Я слышу фразы: “Вас эти самые канарейки подкупили”, “это искусство портного и парикмахера”, “он не Фамусова играет, а Вячеслава Плеве”, “на месте Софьи я бы помелом прогнал такого дурака, как этот Чацкий”, “позвольте, это упрек Грибоедову, а не Качалову”, “вовсе не Грибоедову”…» Автор этой зарисовки уверял, что сам готов защищать постановку «на утоптанном поле с алебардою в руках» от своего же приятеля Юрия Беляева («Новое время», 27 апреля 1907).

Следующие премьеры были радикальнее, имели разные творческие задачи и принадлежали разным постановщикам. «Бранд» был осуществлен режиссерами Вл. И. Немировичем-Данченко и В. В. Лужским и художником В. А. Симовым. «Драма жизни» — режиссерами К. С. Станиславским и Л. А. Сулержицким, художниками В. Е. Егоровыми и Н. П. Ульяновым. Музыка к «Драме жизни» явилась экспериментом И. А. Саца.

«Брандом» и особенно «Драмой жизни» Художественный театр вмешался в главную дискуссию тех театральных лет — об условном языке современной сцены — в дискуссию о символизме и реализме, о стилизации и мистицизме.

Впечатления от величественных горных панорам «Бранда» и потока смелых сценических приемов «Драмы жизни» ошеломляли критиков. О спектакле «Бранд» думали, что это «подвиг». В необходимости постановки «Драмы жизни» для развития сценического искусства сомневались.

Непривычные краски «Драмы жизни» и реакцию зрителей описал в «Русских ведомостях» (9 февраля 1907) И. Н. Игнатов: «Стоны, раздирающие крики, истерический хохот, пестрое небо, северное сияние, пожар, выстрелы, музыка, трупы, символизм, декадентство, стилизация, справедливость… Под грудой таких впечатлений выходит зритель из Художественного театра после представления “Драмы жизни”. Шиканье одной части публики, бурные аплодисменты другой прибавляются к впечатлениям сцены». В рецензии на спектакль в той же газете, но от 10 февраля Игнатов откровенно признал себя неподготовленным к восприятию такого рода искусства.

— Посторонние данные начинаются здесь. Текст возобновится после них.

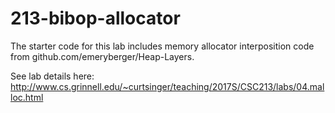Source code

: # 213-bibop-allocator
The starter code for this lab includes memory allocator interposition code from github.com/emeryberger/Heap-Layers.

See lab details here: http://www.cs.grinnell.edu/~curtsinger/teaching/2017S/CSC213/labs/04.malloc.html

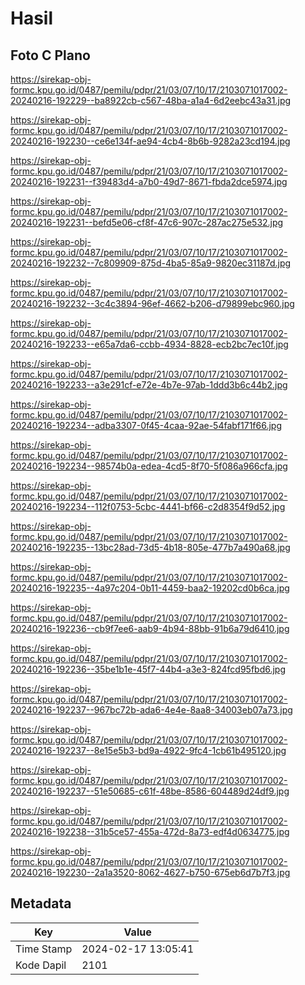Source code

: # Hasil

## Foto C Plano

https://sirekap-obj-formc.kpu.go.id/0487/pemilu/pdpr/21/03/07/10/17/2103071017002-20240216-192229--ba8922cb-c567-48ba-a1a4-6d2eebc43a31.jpg

https://sirekap-obj-formc.kpu.go.id/0487/pemilu/pdpr/21/03/07/10/17/2103071017002-20240216-192230--ce6e134f-ae94-4cb4-8b6b-9282a23cd194.jpg

https://sirekap-obj-formc.kpu.go.id/0487/pemilu/pdpr/21/03/07/10/17/2103071017002-20240216-192231--f39483d4-a7b0-49d7-8671-fbda2dce5974.jpg

https://sirekap-obj-formc.kpu.go.id/0487/pemilu/pdpr/21/03/07/10/17/2103071017002-20240216-192231--befd5e06-cf8f-47c6-907c-287ac275e532.jpg

https://sirekap-obj-formc.kpu.go.id/0487/pemilu/pdpr/21/03/07/10/17/2103071017002-20240216-192232--7c809909-875d-4ba5-85a9-9820ec31187d.jpg

https://sirekap-obj-formc.kpu.go.id/0487/pemilu/pdpr/21/03/07/10/17/2103071017002-20240216-192232--3c4c3894-96ef-4662-b206-d79899ebc960.jpg

https://sirekap-obj-formc.kpu.go.id/0487/pemilu/pdpr/21/03/07/10/17/2103071017002-20240216-192233--e65a7da6-ccbb-4934-8828-ecb2bc7ec10f.jpg

https://sirekap-obj-formc.kpu.go.id/0487/pemilu/pdpr/21/03/07/10/17/2103071017002-20240216-192233--a3e291cf-e72e-4b7e-97ab-1ddd3b6c44b2.jpg

https://sirekap-obj-formc.kpu.go.id/0487/pemilu/pdpr/21/03/07/10/17/2103071017002-20240216-192234--adba3307-0f45-4caa-92ae-54fabf171f66.jpg

https://sirekap-obj-formc.kpu.go.id/0487/pemilu/pdpr/21/03/07/10/17/2103071017002-20240216-192234--98574b0a-edea-4cd5-8f70-5f086a966cfa.jpg

https://sirekap-obj-formc.kpu.go.id/0487/pemilu/pdpr/21/03/07/10/17/2103071017002-20240216-192234--112f0753-5cbc-4441-bf66-c2d8354f9d52.jpg

https://sirekap-obj-formc.kpu.go.id/0487/pemilu/pdpr/21/03/07/10/17/2103071017002-20240216-192235--13bc28ad-73d5-4b18-805e-477b7a490a68.jpg

https://sirekap-obj-formc.kpu.go.id/0487/pemilu/pdpr/21/03/07/10/17/2103071017002-20240216-192235--4a97c204-0b11-4459-baa2-19202cd0b6ca.jpg

https://sirekap-obj-formc.kpu.go.id/0487/pemilu/pdpr/21/03/07/10/17/2103071017002-20240216-192236--cb9f7ee6-aab9-4b94-88bb-91b6a79d6410.jpg

https://sirekap-obj-formc.kpu.go.id/0487/pemilu/pdpr/21/03/07/10/17/2103071017002-20240216-192236--35be1b1e-45f7-44b4-a3e3-824fcd95fbd6.jpg

https://sirekap-obj-formc.kpu.go.id/0487/pemilu/pdpr/21/03/07/10/17/2103071017002-20240216-192237--967bc72b-ada6-4e4e-8aa8-34003eb07a73.jpg

https://sirekap-obj-formc.kpu.go.id/0487/pemilu/pdpr/21/03/07/10/17/2103071017002-20240216-192237--8e15e5b3-bd9a-4922-9fc4-1cb61b495120.jpg

https://sirekap-obj-formc.kpu.go.id/0487/pemilu/pdpr/21/03/07/10/17/2103071017002-20240216-192237--51e50685-c61f-48be-8586-604489d24df9.jpg

https://sirekap-obj-formc.kpu.go.id/0487/pemilu/pdpr/21/03/07/10/17/2103071017002-20240216-192238--31b5ce57-455a-472d-8a73-edf4d0634775.jpg

https://sirekap-obj-formc.kpu.go.id/0487/pemilu/pdpr/21/03/07/10/17/2103071017002-20240216-192230--2a1a3520-8062-4627-b750-675eb6d7b7f3.jpg


## Metadata

| Key        | Value               |
| ---------- | ------------------- |
| Time Stamp | 2024-02-17 13:05:41 |
| Kode Dapil | 2101                |




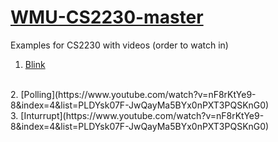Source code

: # [WMU-CS2230-master](https://cs.wmich.edu/~trenary/classes/cs2230/index.html)
Examples for CS2230 with videos (order to watch in)
<br>
1. [Blink](https://www.youtube.com/watch?v=nVEi3oidXM8&list=PLDYsk07F-JwQayMa5BYx0nPXT3PQSKnG0&i)
<br>
2. [Polling](https://www.youtube.com/watch?v=nF8rKtYe9-8&index=4&list=PLDYsk07F-JwQayMa5BYx0nPXT3PQSKnG0)
<br>
3. [Inturrupt](https://www.youtube.com/watch?v=nF8rKtYe9-8&index=4&list=PLDYsk07F-JwQayMa5BYx0nPXT3PQSKnG0)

Напротив, критики, сочувствовавшие новым сценическим поискам, относились к «Драме жизни» со всей серьезностью. Они рассматривали ее как продолжение незаконченных проб К. С. Станиславского и В. Э. Мейерхольда в Театре-Студии на Поварской (1905). Они прибегали к сравнению того, что делают теперь в данном направлении эти режиссеры по отдельности: Станиславский — в МХТ, Мейерхольд — в Драматическом театре В. Ф. Комиссаржевской.

7 С иной точки зрения EXTER (Ал. И. Введенский) писал о том, что постановка «Драмы жизни» устарела для современности, интересы которой переместились «в общественно-социальные сферы», что она со своим символизмом производит впечатление «архаическое» («Московские ведомости», 17 февраля 1907).

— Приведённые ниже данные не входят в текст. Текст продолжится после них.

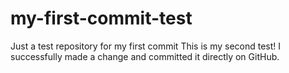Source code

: # my-first-commit-test
Just a test repository for my first commit
This is my second test!
I successfully made a change and committed it directly on GitHub.

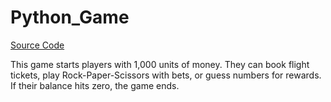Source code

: # Python_Game

[Source Code](Project_Game.py)

This game starts players with 1,000 units of money. They can book flight tickets, play Rock-Paper-Scissors with bets, or guess numbers for rewards. If their balance hits zero, the game ends.
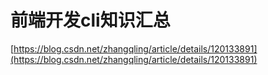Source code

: # 前端开发cli知识汇总
[https://blog.csdn.net/zhangqling/article/details/120133891](https://blog.csdn.net/zhangqling/article/details/120133891)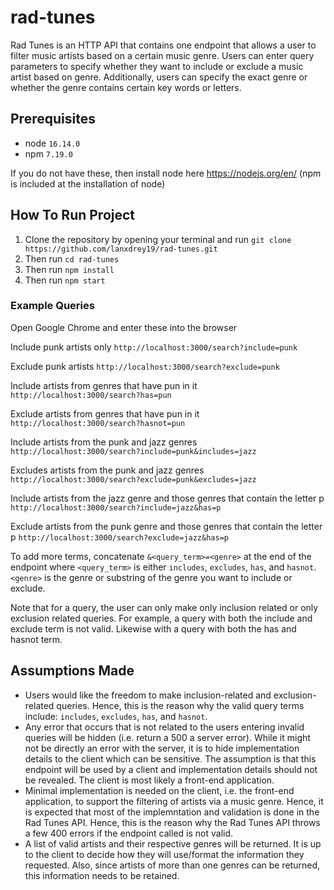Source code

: # rad-tunes

Rad Tunes is an HTTP API that contains one endpoint that allows a user to filter music artists based on a certain music genre. Users can enter query parameters to specify whether they want to include or exclude a music artist based on genre. Additionally, users can specify the exact genre or whether the genre contains certain key words or letters. 

## Prerequisites

- node `16.14.0`
- npm `7.19.0`

If you do not have these, then install node here https://nodejs.org/en/ (npm is included at the installation of node)

## How To Run Project

1. Clone the repository by opening your terminal and run `git clone https://github.com/lanxdrey19/rad-tunes.git`
2. Then run `cd rad-tunes`
3. Then run `npm install`
3. Then run `npm start`

### Example Queries

Open Google Chrome and enter these into the browser

Include punk artists only
`http://localhost:3000/search?include=punk`

Exclude punk artists
`http://localhost:3000/search?exclude=punk`

Include artists from genres that have pun in it
`http://localhost:3000/search?has=pun`

Exclude artists from genres that have pun in it
`http://localhost:3000/search?hasnot=pun`

Include artists from the punk and jazz genres
`http://localhost:3000/search?include=punk&includes=jazz`

Excludes artists from the punk and jazz genres
`http://localhost:3000/search?exclude=punk&excludes=jazz`

Include artists from the jazz genre and those genres that contain the letter p
`http://localhost:3000/search?include=jazz&has=p`

Exclude artists from the punk genre and those genres that contain the letter p
`http://localhost:3000/search?exclude=jazz&has=p`

To add more terms, concatenate `&<query_term>=<genre>` at the end of the endpoint where `<query_term>` is either `includes`, `excludes`, `has`, and `hasnot`. `<genre>` is the genre or substring of the genre you want to include or exclude. 

Note that for a query, the user can only make only inclusion related or only exclusion related queries. For example, a query with both the include and exclude term is not valid. Likewise with a query with both the has and hasnot term. 

## Assumptions Made
- Users would like the freedom to make inclusion-related and exclusion-related queries. Hence, this is the reason why the valid query terms include: `includes`, `excludes`, `has`, and `hasnot`.
- Any error that occurs that is not related to the users entering invalid queries will be hidden (i.e. return a 500 a server error). While it might not be directly an error with the server, it is to hide implementation details to the client which can be sensitive. The assumption is that this endpoint will be used by a client and implementation details should not be revealed. The client is most likely a front-end application. 
- Minimal implementation is needed on the client, i.e. the front-end application, to support the filtering of artists via a music genre. Hence, it is expected that most of the implemntation and validation is done in the Rad Tunes API. Hence, this is the reason why the Rad Tunes API throws a few 400 errors if the endpoint called is not valid. 
- A list of valid artists and their respective genres will be returned. It is up to the client to decide how they will use/format the information they requested. Also, since artists of more than one genres can be returned, this information needs to be retained. 

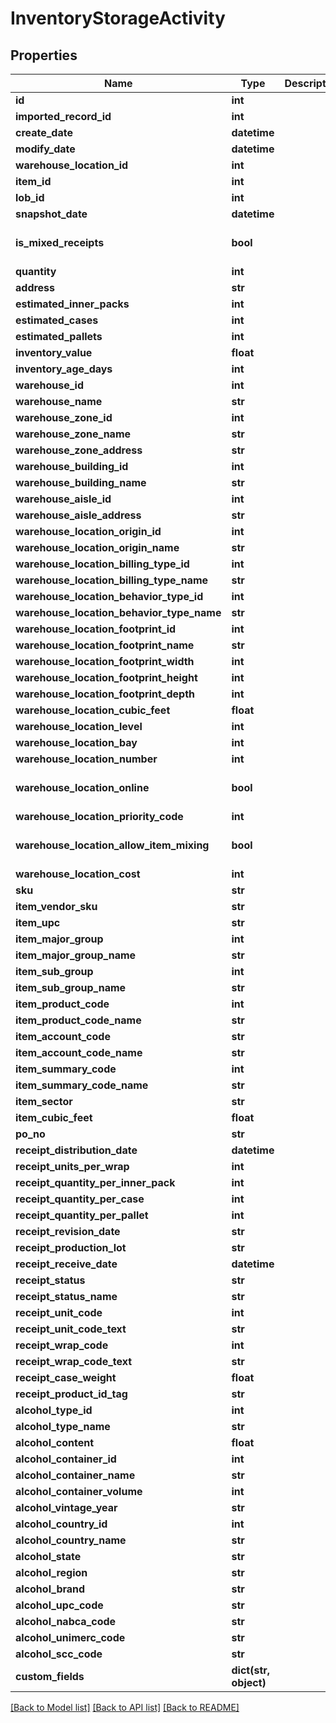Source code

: # InventoryStorageActivity

## Properties
Name | Type | Description | Notes
------------ | ------------- | ------------- | -------------
**id** | **int** |  | [optional] 
**imported_record_id** | **int** |  | [optional] 
**create_date** | **datetime** |  | [optional] 
**modify_date** | **datetime** |  | [optional] 
**warehouse_location_id** | **int** |  | [optional] 
**item_id** | **int** |  | [optional] 
**lob_id** | **int** |  | 
**snapshot_date** | **datetime** |  | [optional] 
**is_mixed_receipts** | **bool** |  | [optional] [default to False]
**quantity** | **int** |  | [optional] 
**address** | **str** |  | [optional] 
**estimated_inner_packs** | **int** |  | [optional] 
**estimated_cases** | **int** |  | [optional] 
**estimated_pallets** | **int** |  | [optional] 
**inventory_value** | **float** |  | [optional] 
**inventory_age_days** | **int** |  | [optional] 
**warehouse_id** | **int** |  | [optional] 
**warehouse_name** | **str** |  | [optional] 
**warehouse_zone_id** | **int** |  | [optional] 
**warehouse_zone_name** | **str** |  | [optional] 
**warehouse_zone_address** | **str** |  | [optional] 
**warehouse_building_id** | **int** |  | [optional] 
**warehouse_building_name** | **str** |  | [optional] 
**warehouse_aisle_id** | **int** |  | [optional] 
**warehouse_aisle_address** | **str** |  | [optional] 
**warehouse_location_origin_id** | **int** |  | [optional] 
**warehouse_location_origin_name** | **str** |  | [optional] 
**warehouse_location_billing_type_id** | **int** |  | [optional] 
**warehouse_location_billing_type_name** | **str** |  | [optional] 
**warehouse_location_behavior_type_id** | **int** |  | [optional] 
**warehouse_location_behavior_type_name** | **str** |  | [optional] 
**warehouse_location_footprint_id** | **int** |  | [optional] 
**warehouse_location_footprint_name** | **str** |  | [optional] 
**warehouse_location_footprint_width** | **int** |  | [optional] 
**warehouse_location_footprint_height** | **int** |  | [optional] 
**warehouse_location_footprint_depth** | **int** |  | [optional] 
**warehouse_location_cubic_feet** | **float** |  | [optional] 
**warehouse_location_level** | **int** |  | [optional] 
**warehouse_location_bay** | **int** |  | [optional] 
**warehouse_location_number** | **int** |  | [optional] 
**warehouse_location_online** | **bool** |  | [optional] [default to False]
**warehouse_location_priority_code** | **int** |  | [optional] 
**warehouse_location_allow_item_mixing** | **bool** |  | [optional] [default to False]
**warehouse_location_cost** | **int** |  | [optional] 
**sku** | **str** |  | [optional] 
**item_vendor_sku** | **str** |  | [optional] 
**item_upc** | **str** |  | [optional] 
**item_major_group** | **int** |  | [optional] 
**item_major_group_name** | **str** |  | [optional] 
**item_sub_group** | **int** |  | [optional] 
**item_sub_group_name** | **str** |  | [optional] 
**item_product_code** | **int** |  | [optional] 
**item_product_code_name** | **str** |  | [optional] 
**item_account_code** | **str** |  | [optional] 
**item_account_code_name** | **str** |  | [optional] 
**item_summary_code** | **int** |  | [optional] 
**item_summary_code_name** | **str** |  | [optional] 
**item_sector** | **str** |  | [optional] 
**item_cubic_feet** | **float** |  | [optional] 
**po_no** | **str** |  | [optional] 
**receipt_distribution_date** | **datetime** |  | [optional] 
**receipt_units_per_wrap** | **int** |  | [optional] 
**receipt_quantity_per_inner_pack** | **int** |  | [optional] 
**receipt_quantity_per_case** | **int** |  | [optional] 
**receipt_quantity_per_pallet** | **int** |  | [optional] 
**receipt_revision_date** | **str** |  | [optional] 
**receipt_production_lot** | **str** |  | [optional] 
**receipt_receive_date** | **datetime** |  | [optional] 
**receipt_status** | **str** |  | [optional] 
**receipt_status_name** | **str** |  | [optional] 
**receipt_unit_code** | **int** |  | [optional] 
**receipt_unit_code_text** | **str** |  | [optional] 
**receipt_wrap_code** | **int** |  | [optional] 
**receipt_wrap_code_text** | **str** |  | [optional] 
**receipt_case_weight** | **float** |  | [optional] 
**receipt_product_id_tag** | **str** |  | [optional] 
**alcohol_type_id** | **int** |  | [optional] 
**alcohol_type_name** | **str** |  | [optional] 
**alcohol_content** | **float** |  | [optional] 
**alcohol_container_id** | **int** |  | [optional] 
**alcohol_container_name** | **str** |  | [optional] 
**alcohol_container_volume** | **int** |  | [optional] 
**alcohol_vintage_year** | **str** |  | [optional] 
**alcohol_country_id** | **int** |  | [optional] 
**alcohol_country_name** | **str** |  | [optional] 
**alcohol_state** | **str** |  | [optional] 
**alcohol_region** | **str** |  | [optional] 
**alcohol_brand** | **str** |  | [optional] 
**alcohol_upc_code** | **str** |  | [optional] 
**alcohol_nabca_code** | **str** |  | [optional] 
**alcohol_unimerc_code** | **str** |  | [optional] 
**alcohol_scc_code** | **str** |  | [optional] 
**custom_fields** | **dict(str, object)** |  | [optional] 

[[Back to Model list]](../README.md#documentation-for-models) [[Back to API list]](../README.md#documentation-for-api-endpoints) [[Back to README]](../README.md)


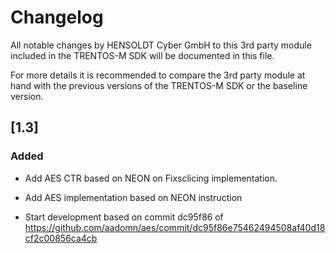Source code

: # Changelog

All notable changes by HENSOLDT Cyber GmbH to this 3rd party module included in
the TRENTOS-M SDK will be documented in this file.

For more details it is recommended to compare the 3rd party module at hand with
the previous versions of the TRENTOS-M SDK or the baseline version.

## [1.3]

### Added

- Add AES CTR based on NEON on Fixsclicing implementation.

- Add AES implementation based on NEON instruction

- Start development based on commit dc95f86 of
https://github.com/aadomn/aes/commit/dc95f86e75462494508af40d18cf2c00856ca4cb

Кроме соотношения режиссуры Художественного театра собственно с драматургией «Горя от ума», «Бранда» и «Драмы жизни» критиков беспокоил вопрос об актерах, действующих в условиях новых требований этой режиссуры. Центром споров стали В. И. Качалов и К. С. Станиславский. Мнения о том, следовало ли Качалову отступать от героических черт Чацкого и Бранда, наделяя их образы слишком индивидуальной конкретностью, или Станиславскому в Карено, обобщая чувства, использовать пластику барельефа — расходились.

Последняя премьера сезона — «Стены» С. А. Найденова (2 апреля 1907, режиссеры Вл. И. Немирович-Данченко, В. В. Лужский, художник В. А. Симов) была воспринята прессой спокойно. И все же критики осуждали пьесу: ее литературную несамостоятельность, наличие в ней чужих влияний.

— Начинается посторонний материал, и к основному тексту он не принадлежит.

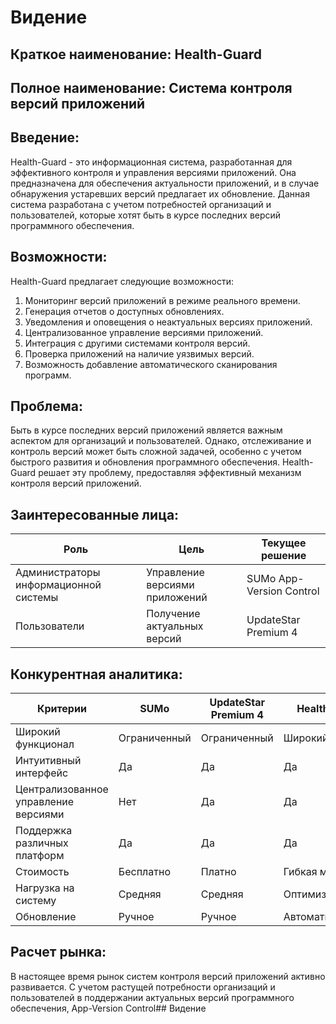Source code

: # Видение

## Краткое наименование: Health-Guard

## Полное наименование: Система контроля версий приложений

## Введение:
Health-Guard - это информационная система, разработанная для эффективного контроля и управления версиями приложений. Она предназначена для обеспечения актуальности приложений, и в случае обнаружения устаревших версий предлагает их обновление. Данная система разработана с учетом потребностей организаций и пользователей, которые хотят быть в курсе последних версий программного обеспечения.

## Возможности:
Health-Guard предлагает следующие возможности:

1. Мониторинг версий приложений в режиме реального времени.
2. Генерация отчетов о доступных обновлениях.
3. Уведомления и оповещения о неактуальных версиях приложений.
4. Централизованное управление версиями приложений.
5. Интеграция с другими системами контроля версий.
6. Проверка приложений на наличие уязвимых версий.
7. Возможность добавление автоматического сканирования программ.

## Проблема:
Быть в курсе последних версий приложений является важным аспектом для организаций и пользователей. Однако, отслеживание и контроль версий может быть сложной задачей, особенно с учетом быстрого развития и обновления программного обеспечения. Health-Guard решает эту проблему, предоставляя эффективный механизм контроля версий приложений.

## Заинтересованные лица:

| Роль              | Цель               | Текущее решение |
|-------------------|--------------------|----------------|
| Администраторы информационной системы   | Управление  версиями   приложений    | SUMo  App-Version   Control         |
| Пользователи      | Получение   актуальных версий       | UpdateStar   Premium 4   |


## Конкурентная аналитика:

| Критерии             | SUMo                  | UpdateStar Premium 4 | Health-Guard |
|----------------------|-----------------------|----------------------|---------------------|
| Широкий функционал   | Ограниченный           | Ограниченный          | Широкий              |
| Интуитивный интерфейс| Да                    | Да                   | Да                  |
| Централизованное  управление версиями   | Нет                   | Да                   | Да                  |
| Поддержка различных платформ | Да                    | Да                   | Да                  |
| Стоимость            | Бесплатно              | Платно                | Гибкая модель        |
| Нагрузка на систему  | Средняя                | Средняя               | Оптимизированная     |
| Обновление           | Ручное                 | Ручное               | Автоматическое       |


## Расчет рынка:
В настоящее время рынок систем контроля версий приложений активно развивается. С учетом растущей потребности организаций и пользователей в поддержании актуальных версий программного обеспечения, App-Version Control## Видение
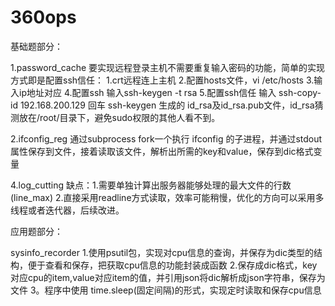 # 360ops
基础题部分：


1.password_cache
  要实现远程登录主机不需要重复输入密码的功能，简单的实现方式即是配置ssh信任：
    1.crt远程连上主机
    2.配置hosts文件，vi /etc/hosts
    3.输入ip地址对应
    4.配置ssh 输入ssh-keygen -t rsa 
    5.配置ssh信任 输入 ssh-copy-id 192.168.200.129 回车
  ssh-keygen 生成的 id_rsa及id_rsa.pub文件，id_rsa猜测放在/root/目录下，避免sudo权限的其他人看不到。


2.ifconfig_reg
  通过subprocess fork一个执行 ifconfig 的子进程，并通过stdout 属性保存到文件，接着读取该文件，解析出所需的key和value，保存到dic格式变量


4.log_cutting
  缺点：1.需要单独计算出服务器能够处理的最大文件的行数(line_max)
        2.直接采用readline方式读取，效率可能稍慢，优化的方向可以采用多线程或者迭代器，后续改进。
        
      

应用题部分：



sysinfo_recorder
  1.使用psutil包，实现对cpu信息的查询，并保存为dic类型的结构，便于查看和保存，把获取cpu信息的功能封装成函数
  2.保存成dic格式，key对应cpu的item,value对应item的值，并引用json将dic解析成json字符串，保存为文件
  3。程序中使用 time.sleep(固定间隔)的形式，实现定时读取和保存cpu信息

С европейских гастролей Художественный театр вернулся в другую Россию — разочарованную революцией 1905 года. Новые настроения отразились в откликах на старый спектакль «Три сестры» Чехова, показанный МХТ в Петербурге.

Одни критики, охваченные ностальгией, писали о благотворном слиянии зрителей с чеховскими образами, «как в храме», и восхищались совершенством исполнения спектакля. Другие, наоборот, считали пьесу и постановку — унылыми, устаревшими, ненужными. Им была созвучнее реставрация «Горя от ума».

Н. Эф. <Н. Е. Эфрос>1
«ГОРЕ ОТ УМА» В ХУДОЖЕСТВЕННОМ ТЕАТРЕ
«Новый путь», М., 1906, 28 сентября

«“Горе от ума”… все живет своею нетленною жизнью, переживет и еще много эпох и все не утратит своей жизненности». Гончаров, самый восторженный среди критиков грибоедовской комедии, относил эти слова о бессмертии в одинаковой мере и к гениальному языку пьесы, и к картине московских нравов, и к драме в собственном смысле. Соль грибоедовского языка не выдохлась и не выдохнется никогда, навсегда впитанная нашею речью. Картина нравов, отходя все глубже в даль отжитого, не перестает и долго не перестанет привлекать и радовать меткостью изображения и яркостью красок. Но драма чувств и столкновений? Был ли пророком Гончаров?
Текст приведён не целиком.